Unfortunately, there isn’t much farming or life that can resume on the property while the Nobles, along with many in Paradise, wait in line to have their debris cleared and removed, soil tested, water restored. Without an irrigation system, power, farming equipment, and a timeline for debris removal and rebuilding, Laurie and Jim do not anticipate harvesting fruit this year.

But Laurie looks forward to using whatever salvageable parts and pieces built by Grandpa Noble in the 1920s and ‘30s they can; they will also be bringing Noble Orchards into the twenty-first century. She has plans to make the orchards friendly for the 300 visitors who come daily to the farm stand during harvest so they can park their vehicles and see the operation.

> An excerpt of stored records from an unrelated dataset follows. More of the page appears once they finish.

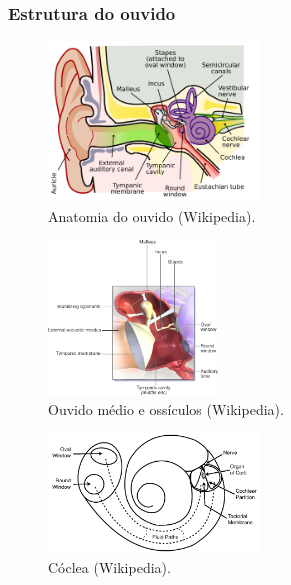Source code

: \begin{frame}[allowframebreaks]
  \frametitle{Estrutura do ouvido}

  \begin{figure}[h]
  \centering
  \includegraphics[width=0.5\textwidth]{images/humanear.pdf}
  \caption{Anatomia do ouvido (Wikipedia).}
  \label{fig-humanear}
  \end{figure}

  \framebreak

  \begin{figure}[h]
  \centering
  \includegraphics[width=0.4\textwidth]{images/middleear.png}
  \caption{Ouvido médio e ossículos (Wikipedia).}
  \label{fig-middleear}
  \end{figure}

  \framebreak

  \begin{figure}[h]
  \centering
  \includegraphics[width=0.5\textwidth]{images/cochlea.pdf}
  \caption{Cóclea (Wikipedia).}
  \label{fig-cochlea}
  \end{figure}

  \framebreak


\end{frame}

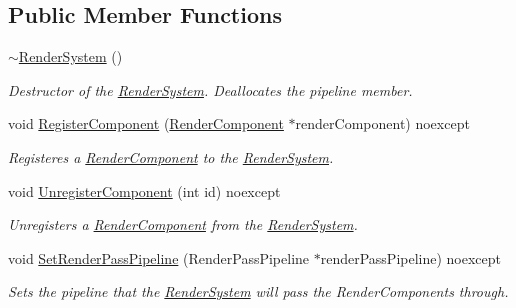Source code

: \subsection*{Public Member Functions}
\begin{DoxyCompactItemize}
\item 
\mbox{\label{class_blade_1_1_render_system_a97b0fa28dab28db46175ceb47b229c13}} 
\hyperlink{class_blade_1_1_render_system_a97b0fa28dab28db46175ceb47b229c13}{$\sim$\+Render\+System} ()
\begin{DoxyCompactList}\small\item\em Destructor of the \hyperlink{class_blade_1_1_render_system}{Render\+System}. Deallocates the pipeline member. \end{DoxyCompactList}\item 
void \hyperlink{class_blade_1_1_render_system_a36ad263f137b6634542966dea0229047}{Register\+Component} (\hyperlink{class_blade_1_1_render_component}{Render\+Component} $\ast$render\+Component) noexcept
\begin{DoxyCompactList}\small\item\em Registeres a \hyperlink{class_blade_1_1_render_component}{Render\+Component} to the \hyperlink{class_blade_1_1_render_system}{Render\+System}. \end{DoxyCompactList}\item 
void \hyperlink{class_blade_1_1_render_system_afaaca8d329f9fa9903a28202959f8958}{Unregister\+Component} (int id) noexcept
\begin{DoxyCompactList}\small\item\em Unregisters a \hyperlink{class_blade_1_1_render_component}{Render\+Component} from the \hyperlink{class_blade_1_1_render_system}{Render\+System}. \end{DoxyCompactList}\item 
void \hyperlink{class_blade_1_1_render_system_a3d760ee1b6c5b4e6f9ec0892d948b91c}{Set\+Render\+Pass\+Pipeline} (Render\+Pass\+Pipeline $\ast$render\+Pass\+Pipeline) noexcept
\begin{DoxyCompactList}\small\item\em Sets the pipeline that the \hyperlink{class_blade_1_1_render_system}{Render\+System} will pass the Render\+Components through. \end{DoxyCompactList}\item 
\mbox{\label{class_blade_1_1_render_system_a8f09fc8598972eacddd158fc14fc3cde}} 

\end{DoxyCompactItemize}
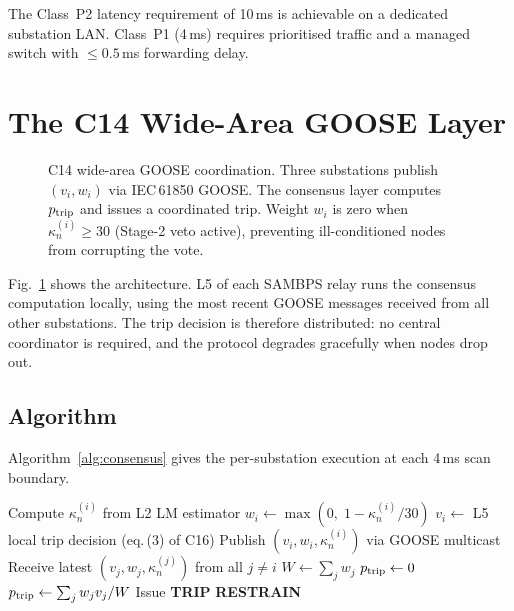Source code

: \documentclass[journal]{IEEEtran}
\newcommand{\kappan}{\kappa_{n}}
\newcommand{\ptrip}{p_{\rm trip}}
\begin{document}
The Class~P2 latency requirement of 10\,ms is achievable on a
dedicated substation LAN.  Class~P1 (4\,ms) requires prioritised
traffic and a managed switch with $\leq 0.5$\,ms forwarding delay.

\section{The C14 Wide-Area GOOSE Layer}
\label{sec:c14}

\begin{figure}[!t]
\centering
\resizebox{\columnwidth}{!}{%
%
}
\caption{C14 wide-area GOOSE coordination.  Three substations
  publish $(v_i, w_i)$ via IEC\,61850 GOOSE.  The consensus layer
  computes $\ptrip$ and issues a coordinated trip.  Weight $w_i$
  is zero when $\kappan^{(i)} \geq 30$ (Stage-2 veto active),
  preventing ill-conditioned nodes from corrupting the vote.}
\label{fig:goose_architecture}
\end{figure}

Fig.~\ref{fig:goose_architecture} shows the architecture.  L5 of
each SAMBPS relay runs the consensus computation locally, using
the most recent GOOSE messages received from all other substations.
The trip decision is therefore distributed: no central coordinator
is required, and the protocol degrades gracefully when nodes drop
out.

\subsection{Algorithm}

Algorithm~\ref{alg:consensus} gives the per-substation execution at
each 4\,ms scan boundary.

\begin{algorithm}[!t]
\caption{C14 Wide-Area Consensus (per substation $i$, each scan)}
\label{alg:consensus}
\begin{algorithmic}[1]
\State Compute $\kappan^{(i)}$ from L2 LM estimator
\State $w_i \leftarrow \max(0,\; 1 - \kappan^{(i)}/30)$
\State $v_i \leftarrow$ L5 local trip decision (eq.\,(3) of C16)
\State Publish $(v_i, w_i, \kappan^{(i)})$ via GOOSE multicast
\State Receive latest $(v_j, w_j, \kappan^{(j)})$ from all $j \neq i$
\State $W \leftarrow \sum_{j} w_j$
  \State $\ptrip \leftarrow 0$ 
\Else
  \State $\ptrip \leftarrow \sum_j w_j v_j / W$
\EndIf
\If{$\ptrip > 0.5$ \textbf{and} $w_i > 0$}
  \State Issue \textbf{TRIP}
\Else
  \State \textbf{RESTRAIN}
\EndIf
\end{algorithmic}
\end{algorithm}
\end{document}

There is a future for Noble Orchards in Paradise. “The quality of apples produced in the foothills far exceed what’s grown in the valley,” says Laurie. “Yes, there are apple producers and there have been other apple producers in Butte County. . . . The public has realized that you can’t put houses everywhere and still produce food. It’s important to have a balance between the two.As one door closes, several others open. Most evacuees’ experience has been the goodness in everyone’s souls, the kindness, the compassion, and it is so appreciated, needed, and respected. That makes it all bearable.”

“Granny Smith apples must be some of the hardiest apples in the world,” notes Laurie Noble. Granny Smiths still cling to Noble Orchards’ bare tree branches several months after the fire.

Laurie says that friends, strangers, and farmers near and far have offered to donate equipment and supplies to rebuild and keep the operation going. “It’s amazing to know that other people are here to help. They say, ‘We know those people have burned. Let’s see what we can do for them.’”

Friends at Sunset View Growers in Oroville offered the Nobles a place to stay just after the fire and probably had no idea that Laurie and Jim would still be staying with them months later. Once they get back on their feet, Jim and Laurie Noble will be happy to pay back what was given to them to some person, somewhere, in some way. Maybe that day will be their centennial celebration coming up in 2021, which Laurie Noble fully intends to share with the community.